At least one sports television network president believes that national anthem protests last season were a factor in the decline of NFL ratings.
On Wednesday during its annual NFL Media Day in New York City, CBS Sports chairman Sean McManus said research his network did internally indicated that the protests played some kind of role in declining average viewers. He was emphatic, however, that it was merely a factor and not the cause. The average television viewership for the 2016 NFL season dropped roughly 8% last year from 2015.
“We did research and it was relatively proprietary research, to be honest with you,” McManus said. “But I think if you look at some of the reasons why NFL viewership was down last year, that is a reason that’s mentioned by a fair amount of viewers. It is something they don’t find attractive or they find don’t compelling in coverage of the football game. How big a factor it was? I don’t really know. But it was one of the factors that I think perhaps led to the slight decrease in ratings last year.”
The issue of how much the anthem protests—fueled by former Niners quarterback Colin Kaepernick— impacted ratings remains highly debated in sports television circles. Earlier in the week, Mike Mulvihill, the executive vice president of research, league operations and strategy for Fox Sports, emphatically told Sports Business Daily media reporter John Ourand that any NFL viewer backlash to Kaepernick was not a factor in the NFL declines. He made his point based on the total number of people that watched any amount of the NFL regular season—a number that grew by five million viewers.
“That is in conflict with the idea of a boycott,” Mulvihill told the publication. “If there was really a meaningful boycott going on, you’d see reach go down. And we didn’t. Fans may feel strongly about the protests. But there’s no evidence they affected the ratings.”
McManus said that even though he believed viewers did not like the intersection of football and politics during coverage, CBS would cover any anthem boycott as a news story.
“Just because it might not be popular with the viewer at home doesn’t mean we’re not going to cover it,” McManus said. “There’s a lot of things that you do on television that may not be popular, but they’re important to do from a journalistic standpoint. If we think it’s important journalistically and we think it’s part of the story, I don’t want to tell them to do it or not to do it. I think that is up to the person producing the broadcast themselves. They have good enough senses of storytelling and journalism to make that call.”
Ourand reported that Mulvihill gave a presentation at a Fox Sports seminar with NFL talent producers and director earlier this month and cited his three biggest factors that led to declining ratings in 2016: The Presidential Election, the absence of stars, and the expansion of football windows.
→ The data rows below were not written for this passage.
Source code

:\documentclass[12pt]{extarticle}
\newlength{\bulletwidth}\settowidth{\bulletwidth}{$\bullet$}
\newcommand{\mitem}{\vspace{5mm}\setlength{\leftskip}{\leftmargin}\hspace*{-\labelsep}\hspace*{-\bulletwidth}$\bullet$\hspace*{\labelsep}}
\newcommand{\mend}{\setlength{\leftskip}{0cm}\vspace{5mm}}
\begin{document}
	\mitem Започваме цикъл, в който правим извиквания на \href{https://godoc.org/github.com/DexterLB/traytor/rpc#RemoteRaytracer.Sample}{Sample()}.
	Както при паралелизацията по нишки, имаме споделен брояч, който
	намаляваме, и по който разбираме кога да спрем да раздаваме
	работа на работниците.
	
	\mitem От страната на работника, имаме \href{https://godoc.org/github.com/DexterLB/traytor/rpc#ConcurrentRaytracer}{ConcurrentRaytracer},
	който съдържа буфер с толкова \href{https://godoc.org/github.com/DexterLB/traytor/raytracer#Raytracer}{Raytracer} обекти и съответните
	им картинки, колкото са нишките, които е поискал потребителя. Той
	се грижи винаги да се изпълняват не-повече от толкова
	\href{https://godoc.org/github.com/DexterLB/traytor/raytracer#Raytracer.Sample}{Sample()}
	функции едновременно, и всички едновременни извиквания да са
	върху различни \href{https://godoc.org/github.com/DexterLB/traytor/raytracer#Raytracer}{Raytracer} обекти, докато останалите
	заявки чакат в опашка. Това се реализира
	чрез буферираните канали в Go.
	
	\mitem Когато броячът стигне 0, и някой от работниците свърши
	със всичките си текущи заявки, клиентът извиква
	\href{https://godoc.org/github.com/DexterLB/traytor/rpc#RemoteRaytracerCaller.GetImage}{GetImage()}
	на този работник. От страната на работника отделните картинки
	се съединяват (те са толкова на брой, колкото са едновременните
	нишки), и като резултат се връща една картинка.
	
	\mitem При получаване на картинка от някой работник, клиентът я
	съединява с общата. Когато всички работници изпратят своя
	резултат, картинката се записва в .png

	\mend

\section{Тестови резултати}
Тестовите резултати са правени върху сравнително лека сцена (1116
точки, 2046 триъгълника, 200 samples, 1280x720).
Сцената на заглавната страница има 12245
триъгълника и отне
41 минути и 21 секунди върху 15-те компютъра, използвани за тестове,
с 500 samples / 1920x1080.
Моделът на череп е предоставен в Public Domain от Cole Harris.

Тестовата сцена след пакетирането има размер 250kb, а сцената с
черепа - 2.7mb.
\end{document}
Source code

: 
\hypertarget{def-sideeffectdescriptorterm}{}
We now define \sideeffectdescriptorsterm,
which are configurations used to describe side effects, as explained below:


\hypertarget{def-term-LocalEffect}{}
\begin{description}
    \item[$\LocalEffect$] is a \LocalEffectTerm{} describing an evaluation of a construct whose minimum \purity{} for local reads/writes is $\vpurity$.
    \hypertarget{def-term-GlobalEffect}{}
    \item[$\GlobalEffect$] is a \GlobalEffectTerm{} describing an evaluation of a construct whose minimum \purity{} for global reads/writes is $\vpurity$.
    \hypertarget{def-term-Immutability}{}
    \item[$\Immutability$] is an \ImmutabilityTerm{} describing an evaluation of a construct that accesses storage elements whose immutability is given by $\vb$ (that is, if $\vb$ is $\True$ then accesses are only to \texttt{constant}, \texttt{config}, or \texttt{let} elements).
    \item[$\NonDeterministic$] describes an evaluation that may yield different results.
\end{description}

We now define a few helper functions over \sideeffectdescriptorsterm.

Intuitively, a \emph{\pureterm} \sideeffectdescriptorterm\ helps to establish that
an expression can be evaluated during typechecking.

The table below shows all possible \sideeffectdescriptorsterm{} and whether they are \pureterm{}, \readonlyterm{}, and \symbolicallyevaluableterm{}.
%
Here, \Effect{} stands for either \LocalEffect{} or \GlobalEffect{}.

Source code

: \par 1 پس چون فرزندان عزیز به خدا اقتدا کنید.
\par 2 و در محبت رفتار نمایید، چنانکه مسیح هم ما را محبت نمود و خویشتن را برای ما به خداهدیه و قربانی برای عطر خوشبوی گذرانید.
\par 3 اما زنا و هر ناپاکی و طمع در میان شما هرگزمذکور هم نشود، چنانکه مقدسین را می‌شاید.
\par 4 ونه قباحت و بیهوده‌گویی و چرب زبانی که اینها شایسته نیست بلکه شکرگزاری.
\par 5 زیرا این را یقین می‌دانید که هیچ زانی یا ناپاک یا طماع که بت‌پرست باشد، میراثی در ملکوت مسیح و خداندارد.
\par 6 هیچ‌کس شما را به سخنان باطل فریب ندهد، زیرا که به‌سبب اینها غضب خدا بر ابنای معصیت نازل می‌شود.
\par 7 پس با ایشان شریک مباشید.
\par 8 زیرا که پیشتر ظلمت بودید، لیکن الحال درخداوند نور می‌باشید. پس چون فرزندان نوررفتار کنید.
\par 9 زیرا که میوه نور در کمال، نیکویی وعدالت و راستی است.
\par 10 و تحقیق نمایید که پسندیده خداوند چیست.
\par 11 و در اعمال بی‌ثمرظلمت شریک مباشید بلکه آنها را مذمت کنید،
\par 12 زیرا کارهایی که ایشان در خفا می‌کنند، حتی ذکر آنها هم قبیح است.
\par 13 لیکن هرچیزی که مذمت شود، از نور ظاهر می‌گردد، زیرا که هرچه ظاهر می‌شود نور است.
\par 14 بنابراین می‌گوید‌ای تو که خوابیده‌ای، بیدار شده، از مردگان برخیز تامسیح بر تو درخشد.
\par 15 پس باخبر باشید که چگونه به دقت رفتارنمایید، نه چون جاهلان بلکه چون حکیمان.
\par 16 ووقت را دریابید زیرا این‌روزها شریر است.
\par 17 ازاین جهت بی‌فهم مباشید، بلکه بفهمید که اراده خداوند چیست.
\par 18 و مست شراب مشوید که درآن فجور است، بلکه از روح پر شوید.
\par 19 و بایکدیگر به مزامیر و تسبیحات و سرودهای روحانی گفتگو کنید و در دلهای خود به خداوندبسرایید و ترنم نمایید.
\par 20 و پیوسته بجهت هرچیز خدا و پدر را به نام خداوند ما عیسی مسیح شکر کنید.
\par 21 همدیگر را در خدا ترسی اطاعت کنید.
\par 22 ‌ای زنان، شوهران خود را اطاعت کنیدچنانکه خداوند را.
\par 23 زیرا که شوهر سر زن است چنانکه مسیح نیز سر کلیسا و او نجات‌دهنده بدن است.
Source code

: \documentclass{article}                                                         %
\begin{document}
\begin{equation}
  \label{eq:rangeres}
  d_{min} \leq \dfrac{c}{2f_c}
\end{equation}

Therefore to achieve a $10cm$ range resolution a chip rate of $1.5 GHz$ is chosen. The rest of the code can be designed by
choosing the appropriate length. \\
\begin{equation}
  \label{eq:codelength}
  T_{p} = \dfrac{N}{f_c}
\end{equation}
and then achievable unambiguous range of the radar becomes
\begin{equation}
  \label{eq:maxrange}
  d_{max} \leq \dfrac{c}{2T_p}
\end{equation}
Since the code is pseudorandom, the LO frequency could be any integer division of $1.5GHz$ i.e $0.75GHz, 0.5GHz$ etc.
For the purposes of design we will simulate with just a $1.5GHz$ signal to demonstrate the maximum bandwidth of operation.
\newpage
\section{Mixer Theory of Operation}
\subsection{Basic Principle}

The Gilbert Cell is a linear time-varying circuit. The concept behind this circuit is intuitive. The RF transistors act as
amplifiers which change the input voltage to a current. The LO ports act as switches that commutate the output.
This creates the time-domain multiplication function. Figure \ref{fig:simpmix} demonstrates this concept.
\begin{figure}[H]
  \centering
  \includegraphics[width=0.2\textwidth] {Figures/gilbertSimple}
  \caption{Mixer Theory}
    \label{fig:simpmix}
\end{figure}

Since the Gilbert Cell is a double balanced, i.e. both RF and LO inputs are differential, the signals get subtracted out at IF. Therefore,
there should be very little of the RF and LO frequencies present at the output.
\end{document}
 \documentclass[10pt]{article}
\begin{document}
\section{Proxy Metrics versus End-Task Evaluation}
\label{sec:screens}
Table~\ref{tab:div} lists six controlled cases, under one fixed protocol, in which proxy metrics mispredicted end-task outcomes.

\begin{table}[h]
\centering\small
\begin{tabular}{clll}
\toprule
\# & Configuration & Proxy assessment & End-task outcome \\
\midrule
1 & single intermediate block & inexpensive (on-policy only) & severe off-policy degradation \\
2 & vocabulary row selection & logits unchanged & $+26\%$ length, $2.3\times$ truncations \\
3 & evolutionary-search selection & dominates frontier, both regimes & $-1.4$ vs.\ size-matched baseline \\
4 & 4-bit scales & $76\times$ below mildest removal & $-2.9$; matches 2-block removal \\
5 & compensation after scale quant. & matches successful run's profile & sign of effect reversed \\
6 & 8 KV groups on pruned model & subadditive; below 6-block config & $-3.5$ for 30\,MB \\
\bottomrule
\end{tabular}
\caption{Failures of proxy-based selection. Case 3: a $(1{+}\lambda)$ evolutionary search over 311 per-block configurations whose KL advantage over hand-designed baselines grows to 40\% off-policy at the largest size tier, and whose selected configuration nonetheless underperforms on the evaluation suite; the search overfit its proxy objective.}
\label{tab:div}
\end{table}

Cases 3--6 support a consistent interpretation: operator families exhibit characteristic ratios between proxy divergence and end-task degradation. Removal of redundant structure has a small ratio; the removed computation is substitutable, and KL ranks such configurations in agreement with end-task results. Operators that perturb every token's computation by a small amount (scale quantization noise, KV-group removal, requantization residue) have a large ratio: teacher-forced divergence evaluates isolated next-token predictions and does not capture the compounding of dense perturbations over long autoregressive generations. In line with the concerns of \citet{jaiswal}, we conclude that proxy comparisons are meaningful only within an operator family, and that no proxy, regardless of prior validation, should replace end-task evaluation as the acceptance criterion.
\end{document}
McManus said he believed the biggest factor in last year’s decline was news coverage of the election, particularly in the primetime windows. “That was an important factor,” he said. “Then there was the retirement of Peyton Manning, the fact that Tom Brady wasn’t playing the first four weeks, J.J. Watt not playing, I think those storylines were a factor. There were also some less than compelling games, quite frankly. The Cubs winning the World Series for the first time in that many years. They were all factors that contributed.
"Listen, I do think the ratings will come back. But you have to look at this relatively speaking: The NFL ratings are still by far and away the most attractive property in all of television by a huge margin. The fact the ratings were down marginally are of concern but nobody is panicking and saying that the NFL is slipping in terms of its popularity or in terms of its dominance, relatively speaking to what else is on television.”